> **Problem to solve**
Would you please transcribe, exactly as written, the lines of the entries below starting at the one that holds "In the main" and ending at the one that holds "Such a parameterization", both included?

━━━━━━

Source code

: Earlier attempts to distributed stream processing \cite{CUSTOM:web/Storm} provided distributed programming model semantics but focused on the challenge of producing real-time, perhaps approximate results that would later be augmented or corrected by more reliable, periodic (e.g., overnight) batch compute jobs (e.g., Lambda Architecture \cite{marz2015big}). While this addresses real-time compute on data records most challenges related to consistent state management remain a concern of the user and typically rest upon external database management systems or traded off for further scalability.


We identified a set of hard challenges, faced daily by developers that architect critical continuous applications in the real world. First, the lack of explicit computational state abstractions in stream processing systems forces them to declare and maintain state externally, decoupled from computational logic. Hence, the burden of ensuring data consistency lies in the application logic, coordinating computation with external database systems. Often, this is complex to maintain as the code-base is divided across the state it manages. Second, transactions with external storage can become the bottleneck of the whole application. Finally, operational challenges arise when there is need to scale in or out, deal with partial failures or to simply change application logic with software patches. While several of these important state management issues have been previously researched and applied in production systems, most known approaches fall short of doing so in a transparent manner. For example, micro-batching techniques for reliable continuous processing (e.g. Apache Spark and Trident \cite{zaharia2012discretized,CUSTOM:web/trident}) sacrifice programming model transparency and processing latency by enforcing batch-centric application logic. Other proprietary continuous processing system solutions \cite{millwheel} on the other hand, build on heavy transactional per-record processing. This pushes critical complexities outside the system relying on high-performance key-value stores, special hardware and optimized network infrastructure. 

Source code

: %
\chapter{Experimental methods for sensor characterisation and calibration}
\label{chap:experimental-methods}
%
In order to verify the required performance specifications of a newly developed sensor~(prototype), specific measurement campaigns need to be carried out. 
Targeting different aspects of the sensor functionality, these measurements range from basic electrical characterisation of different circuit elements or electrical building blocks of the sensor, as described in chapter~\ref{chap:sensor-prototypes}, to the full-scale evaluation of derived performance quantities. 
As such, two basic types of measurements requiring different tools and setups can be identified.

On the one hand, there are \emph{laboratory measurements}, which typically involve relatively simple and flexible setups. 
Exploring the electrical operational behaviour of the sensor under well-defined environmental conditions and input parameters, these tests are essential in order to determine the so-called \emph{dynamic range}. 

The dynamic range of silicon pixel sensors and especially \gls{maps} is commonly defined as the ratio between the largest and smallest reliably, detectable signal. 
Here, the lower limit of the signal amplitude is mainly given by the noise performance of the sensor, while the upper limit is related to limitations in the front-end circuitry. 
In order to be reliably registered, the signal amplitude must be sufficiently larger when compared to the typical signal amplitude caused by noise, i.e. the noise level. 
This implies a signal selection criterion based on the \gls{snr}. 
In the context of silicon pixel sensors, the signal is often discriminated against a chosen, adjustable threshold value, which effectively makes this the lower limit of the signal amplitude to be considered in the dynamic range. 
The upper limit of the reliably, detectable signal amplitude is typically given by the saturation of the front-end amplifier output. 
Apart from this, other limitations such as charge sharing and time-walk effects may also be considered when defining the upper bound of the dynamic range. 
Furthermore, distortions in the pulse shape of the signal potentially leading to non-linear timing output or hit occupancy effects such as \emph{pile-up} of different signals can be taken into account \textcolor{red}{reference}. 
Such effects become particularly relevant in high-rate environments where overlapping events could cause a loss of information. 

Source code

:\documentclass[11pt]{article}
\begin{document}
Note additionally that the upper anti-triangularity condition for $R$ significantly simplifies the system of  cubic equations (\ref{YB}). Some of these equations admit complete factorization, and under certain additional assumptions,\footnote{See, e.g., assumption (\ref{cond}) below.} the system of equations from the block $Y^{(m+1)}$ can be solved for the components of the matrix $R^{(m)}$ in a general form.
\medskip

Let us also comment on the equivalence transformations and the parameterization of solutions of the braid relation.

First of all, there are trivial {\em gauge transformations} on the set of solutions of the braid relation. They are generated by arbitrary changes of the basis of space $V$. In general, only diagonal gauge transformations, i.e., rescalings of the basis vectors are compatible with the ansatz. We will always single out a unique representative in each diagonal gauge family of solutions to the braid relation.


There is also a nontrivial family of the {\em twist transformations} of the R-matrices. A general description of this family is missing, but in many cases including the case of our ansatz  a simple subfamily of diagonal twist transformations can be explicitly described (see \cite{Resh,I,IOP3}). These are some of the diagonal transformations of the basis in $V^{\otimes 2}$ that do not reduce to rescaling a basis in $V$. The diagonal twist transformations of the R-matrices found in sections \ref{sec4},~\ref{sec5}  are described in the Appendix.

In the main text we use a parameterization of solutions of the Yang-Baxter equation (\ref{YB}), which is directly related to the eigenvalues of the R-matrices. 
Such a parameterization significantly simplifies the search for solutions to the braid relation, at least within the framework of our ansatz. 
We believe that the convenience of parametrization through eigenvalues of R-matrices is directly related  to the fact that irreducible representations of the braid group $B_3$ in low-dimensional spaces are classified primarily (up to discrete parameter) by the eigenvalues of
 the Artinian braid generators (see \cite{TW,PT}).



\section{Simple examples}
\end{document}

━━━━━━

> **Task output**
In the main text we use a parameterization of solutions of the Yang-Baxter equation (\ref{YB}), which is directly related to the eigenvalues of the R-matrices. 
Such a parameterization significantly simplifies the search for solutions to the braid relation, at least within the framework of our ansatz. 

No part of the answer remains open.